(Data shown)
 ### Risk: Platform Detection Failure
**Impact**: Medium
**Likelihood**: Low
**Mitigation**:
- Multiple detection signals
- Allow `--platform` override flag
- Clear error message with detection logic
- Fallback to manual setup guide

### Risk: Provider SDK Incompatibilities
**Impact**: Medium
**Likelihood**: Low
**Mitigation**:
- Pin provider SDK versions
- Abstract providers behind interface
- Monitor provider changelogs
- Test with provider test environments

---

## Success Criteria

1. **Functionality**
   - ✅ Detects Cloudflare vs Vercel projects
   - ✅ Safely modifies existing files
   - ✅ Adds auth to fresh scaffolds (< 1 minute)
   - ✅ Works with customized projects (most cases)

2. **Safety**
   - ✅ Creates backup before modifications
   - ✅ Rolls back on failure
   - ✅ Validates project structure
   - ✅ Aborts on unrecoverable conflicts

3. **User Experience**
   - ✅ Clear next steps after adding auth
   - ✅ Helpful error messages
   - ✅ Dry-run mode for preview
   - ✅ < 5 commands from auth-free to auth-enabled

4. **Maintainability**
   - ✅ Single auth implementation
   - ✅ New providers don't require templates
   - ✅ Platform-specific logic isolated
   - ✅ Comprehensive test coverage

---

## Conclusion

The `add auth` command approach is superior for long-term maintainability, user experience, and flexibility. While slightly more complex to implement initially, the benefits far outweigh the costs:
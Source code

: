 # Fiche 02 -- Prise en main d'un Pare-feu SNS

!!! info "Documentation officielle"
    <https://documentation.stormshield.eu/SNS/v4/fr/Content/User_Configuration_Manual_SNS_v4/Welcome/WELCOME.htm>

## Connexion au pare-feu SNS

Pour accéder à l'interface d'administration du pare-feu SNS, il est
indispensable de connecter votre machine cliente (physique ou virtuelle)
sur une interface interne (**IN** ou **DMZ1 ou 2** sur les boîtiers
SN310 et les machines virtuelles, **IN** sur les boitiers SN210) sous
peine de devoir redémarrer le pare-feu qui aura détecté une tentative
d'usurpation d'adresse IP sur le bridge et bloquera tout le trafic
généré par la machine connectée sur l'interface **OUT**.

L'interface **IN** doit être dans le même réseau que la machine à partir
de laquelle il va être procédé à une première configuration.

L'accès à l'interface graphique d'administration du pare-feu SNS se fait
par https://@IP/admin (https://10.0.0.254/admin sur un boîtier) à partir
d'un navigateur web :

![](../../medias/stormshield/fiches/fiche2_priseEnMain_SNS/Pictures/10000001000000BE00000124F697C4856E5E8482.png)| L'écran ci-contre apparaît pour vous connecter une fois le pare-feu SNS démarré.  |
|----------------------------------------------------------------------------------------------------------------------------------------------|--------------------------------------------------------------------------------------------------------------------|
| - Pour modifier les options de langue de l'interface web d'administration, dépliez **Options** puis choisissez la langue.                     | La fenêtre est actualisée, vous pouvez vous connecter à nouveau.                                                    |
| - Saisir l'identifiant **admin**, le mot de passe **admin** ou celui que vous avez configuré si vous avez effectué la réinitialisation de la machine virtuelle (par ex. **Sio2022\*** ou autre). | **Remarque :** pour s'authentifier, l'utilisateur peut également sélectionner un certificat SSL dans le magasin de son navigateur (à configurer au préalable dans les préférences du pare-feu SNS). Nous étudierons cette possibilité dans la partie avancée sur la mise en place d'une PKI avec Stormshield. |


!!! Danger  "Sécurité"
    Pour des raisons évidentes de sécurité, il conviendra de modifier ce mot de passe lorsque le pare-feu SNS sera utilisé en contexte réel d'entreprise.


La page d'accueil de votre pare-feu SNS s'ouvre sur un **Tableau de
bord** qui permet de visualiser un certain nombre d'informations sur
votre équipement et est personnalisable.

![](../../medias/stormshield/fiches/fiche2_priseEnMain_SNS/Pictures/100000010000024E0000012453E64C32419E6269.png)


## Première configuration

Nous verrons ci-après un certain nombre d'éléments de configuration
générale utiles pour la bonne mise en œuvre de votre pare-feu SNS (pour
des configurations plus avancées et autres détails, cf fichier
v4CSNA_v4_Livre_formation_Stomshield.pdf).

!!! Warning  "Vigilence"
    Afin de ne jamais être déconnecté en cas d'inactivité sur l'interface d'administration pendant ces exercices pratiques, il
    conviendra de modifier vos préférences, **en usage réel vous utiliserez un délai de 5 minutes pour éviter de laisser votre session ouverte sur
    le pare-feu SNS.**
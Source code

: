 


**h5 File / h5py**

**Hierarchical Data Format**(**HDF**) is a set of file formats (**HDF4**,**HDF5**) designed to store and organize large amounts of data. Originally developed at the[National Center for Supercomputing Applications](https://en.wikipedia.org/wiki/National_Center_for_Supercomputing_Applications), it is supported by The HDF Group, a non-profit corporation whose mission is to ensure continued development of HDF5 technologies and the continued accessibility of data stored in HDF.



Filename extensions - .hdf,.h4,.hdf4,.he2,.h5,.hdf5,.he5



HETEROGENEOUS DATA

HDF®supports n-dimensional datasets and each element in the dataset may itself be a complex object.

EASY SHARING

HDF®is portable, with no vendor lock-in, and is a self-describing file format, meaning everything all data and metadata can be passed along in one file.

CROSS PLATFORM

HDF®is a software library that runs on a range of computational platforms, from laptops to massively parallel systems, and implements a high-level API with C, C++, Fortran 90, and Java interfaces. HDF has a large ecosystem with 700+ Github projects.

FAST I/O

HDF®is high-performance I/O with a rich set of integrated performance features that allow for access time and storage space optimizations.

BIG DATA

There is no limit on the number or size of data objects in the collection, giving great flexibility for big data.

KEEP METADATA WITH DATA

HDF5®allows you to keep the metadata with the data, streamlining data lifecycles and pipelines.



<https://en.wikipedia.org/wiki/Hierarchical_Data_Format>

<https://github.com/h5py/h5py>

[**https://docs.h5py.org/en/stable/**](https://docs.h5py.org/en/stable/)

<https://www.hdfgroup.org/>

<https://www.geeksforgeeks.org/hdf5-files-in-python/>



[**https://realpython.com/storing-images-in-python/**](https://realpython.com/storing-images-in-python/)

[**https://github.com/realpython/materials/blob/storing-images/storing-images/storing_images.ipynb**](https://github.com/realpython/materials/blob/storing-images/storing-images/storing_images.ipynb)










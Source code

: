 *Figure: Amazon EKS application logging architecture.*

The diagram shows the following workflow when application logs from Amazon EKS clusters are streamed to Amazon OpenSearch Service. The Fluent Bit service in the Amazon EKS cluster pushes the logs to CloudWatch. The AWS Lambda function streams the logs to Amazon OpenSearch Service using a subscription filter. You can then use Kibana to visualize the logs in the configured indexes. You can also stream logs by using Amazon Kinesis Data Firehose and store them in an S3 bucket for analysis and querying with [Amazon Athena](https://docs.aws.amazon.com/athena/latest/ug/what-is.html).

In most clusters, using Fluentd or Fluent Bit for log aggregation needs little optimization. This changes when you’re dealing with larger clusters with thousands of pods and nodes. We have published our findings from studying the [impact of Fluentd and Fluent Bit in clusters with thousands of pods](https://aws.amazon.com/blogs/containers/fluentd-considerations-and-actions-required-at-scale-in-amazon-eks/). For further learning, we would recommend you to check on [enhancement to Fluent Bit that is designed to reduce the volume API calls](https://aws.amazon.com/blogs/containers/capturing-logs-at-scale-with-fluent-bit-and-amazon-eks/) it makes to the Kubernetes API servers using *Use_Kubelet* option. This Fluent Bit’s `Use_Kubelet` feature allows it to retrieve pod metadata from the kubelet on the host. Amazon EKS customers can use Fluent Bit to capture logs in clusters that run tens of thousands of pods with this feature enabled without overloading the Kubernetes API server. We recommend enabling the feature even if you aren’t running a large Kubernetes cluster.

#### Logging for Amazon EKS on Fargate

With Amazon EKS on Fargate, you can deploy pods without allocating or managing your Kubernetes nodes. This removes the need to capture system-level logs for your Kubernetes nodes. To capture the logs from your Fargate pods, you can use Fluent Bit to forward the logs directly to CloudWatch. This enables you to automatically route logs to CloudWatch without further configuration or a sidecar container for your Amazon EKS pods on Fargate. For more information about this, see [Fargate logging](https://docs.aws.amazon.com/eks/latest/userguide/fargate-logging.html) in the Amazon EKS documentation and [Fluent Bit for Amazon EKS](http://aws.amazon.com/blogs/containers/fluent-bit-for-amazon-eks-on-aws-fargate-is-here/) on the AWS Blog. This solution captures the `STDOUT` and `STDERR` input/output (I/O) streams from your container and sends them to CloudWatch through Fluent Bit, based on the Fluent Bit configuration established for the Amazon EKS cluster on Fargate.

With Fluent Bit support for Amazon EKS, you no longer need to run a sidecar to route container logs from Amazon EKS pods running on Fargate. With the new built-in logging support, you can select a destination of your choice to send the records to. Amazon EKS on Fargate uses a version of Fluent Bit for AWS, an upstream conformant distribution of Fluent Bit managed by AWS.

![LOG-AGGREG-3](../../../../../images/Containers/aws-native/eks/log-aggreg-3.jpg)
(End Data shown)
** About this exercise **
Copy all lines of the listing above that contain the string "storing".

** Task solution **
[**https://realpython.com/storing-images-in-python/**](https://realpython.com/storing-images-in-python/)
[**https://github.com/realpython/materials/blob/storing-images/storing-images/storing_images.ipynb**](https://github.com/realpython/materials/blob/storing-images/storing-images/storing_images.ipynb)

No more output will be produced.